- **WHAT THIS TASK INVOLVES**: Read the records below and report each line in which "that" occurs.

- **DATASET CONTENT**:

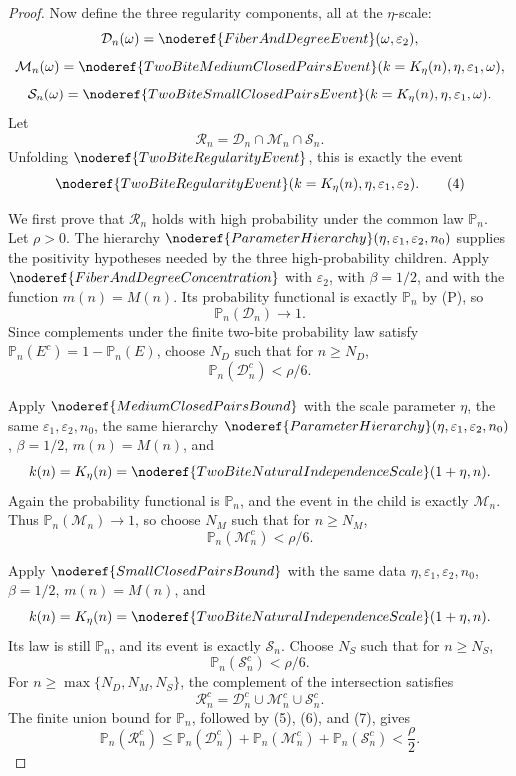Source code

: \begin{proof}
Now define the three regularity components, all at the \(\eta\)-scale:
\[
\mathcal D_n(\omega)=\noderef{FiberAndDegreeEvent}(\omega,\varepsilon_2),
\]
\[
\mathcal M_n(\omega)=
\noderef{TwoBiteMediumClosedPairsEvent}(k=K_\eta(n),\eta,\varepsilon_1,\omega),
\]
\[
\mathcal S_n(\omega)=
\noderef{TwoBiteSmallClosedPairsEvent}(k=K_\eta(n),\eta,\varepsilon_1,\omega).
\]
Let
\[
\mathcal R_n=\mathcal D_n\cap\mathcal M_n\cap\mathcal S_n.
\]
Unfolding \(\noderef{TwoBiteRegularityEvent}\), this is exactly the event
\[
\noderef{TwoBiteRegularityEvent}
(k=K_\eta(n),\eta,\varepsilon_1,\varepsilon_2).
\tag{4}
\]

We first prove that \(\mathcal R_n\) holds with high probability under the
common law \(\mathbb P_n\).  Let \(\rho>0\).  The hierarchy
\(\noderef{ParameterHierarchy}(\eta,\varepsilon_1,\varepsilon_2,n_0)\) supplies
the positivity hypotheses needed by the three high-probability children.  Apply
\(\noderef{FiberAndDegreeConcentration}\) with \(\varepsilon_2\), with
\(\beta=1/2\), and with the function \(m(n)=M(n)\).  Its probability functional
is exactly \(\mathbb P_n\) by (P), so
\[
\mathbb P_n(\mathcal D_n)\to1.
\]
Since complements under the finite two-bite probability law satisfy
\(\mathbb P_n(E^c)=1-\mathbb P_n(E)\), choose \(N_D\) such that for
\(n\ge N_D\),
\[
\mathbb P_n(\mathcal D_n^c)<\rho/6. \tag{5}
\]

Apply \(\noderef{MediumClosedPairsBound}\) with the scale parameter
\(\eta\), the same \(\varepsilon_1,\varepsilon_2,n_0\), the same hierarchy
\(\noderef{ParameterHierarchy}(\eta,\varepsilon_1,\varepsilon_2,n_0)\),
\(\beta=1/2\), \(m(n)=M(n)\), and
\[
k(n)=K_\eta(n)=\noderef{TwoBiteNaturalIndependenceScale}(1+\eta,n).
\]
Again the probability functional is \(\mathbb P_n\), and the event in the child
is exactly \(\mathcal M_n\).  Thus \(\mathbb P_n(\mathcal M_n)\to1\), so choose
\(N_M\) such that for \(n\ge N_M\),
\[
\mathbb P_n(\mathcal M_n^c)<\rho/6. \tag{6}
\]

Apply \(\noderef{SmallClosedPairsBound}\) with the same data
\(\eta,\varepsilon_1,\varepsilon_2,n_0\), \(\beta=1/2\), \(m(n)=M(n)\), and
\[
k(n)=K_\eta(n)=\noderef{TwoBiteNaturalIndependenceScale}(1+\eta,n).
\]
Its law is still \(\mathbb P_n\), and its event is exactly \(\mathcal S_n\).
Choose \(N_S\) such that for \(n\ge N_S\),
\[
\mathbb P_n(\mathcal S_n^c)<\rho/6. \tag{7}
\]
For \(n\ge\max\{N_D,N_M,N_S\}\), the complement of the intersection satisfies
\[
\mathcal R_n^c
=\mathcal D_n^c\cup\mathcal M_n^c\cup\mathcal S_n^c.
\]
The finite union bound for \(\mathbb P_n\), followed by (5), (6), and (7), gives
\[
\mathbb P_n(\mathcal R_n^c)
\le
\mathbb P_n(\mathcal D_n^c)+\mathbb P_n(\mathcal M_n^c)+
\mathbb P_n(\mathcal S_n^c)
<\frac{\rho}{2}. \tag{8}
\]


\end{proof}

- **OUTPUT FOR THIS EXERCISE**:
We first prove that \(\mathcal R_n\) holds with high probability under the
\(\mathbb P_n(E^c)=1-\mathbb P_n(E)\), choose \(N_D\) such that for
\(N_M\) such that for \(n\ge N_M\),
Choose \(N_S\) such that for \(n\ge N_S\),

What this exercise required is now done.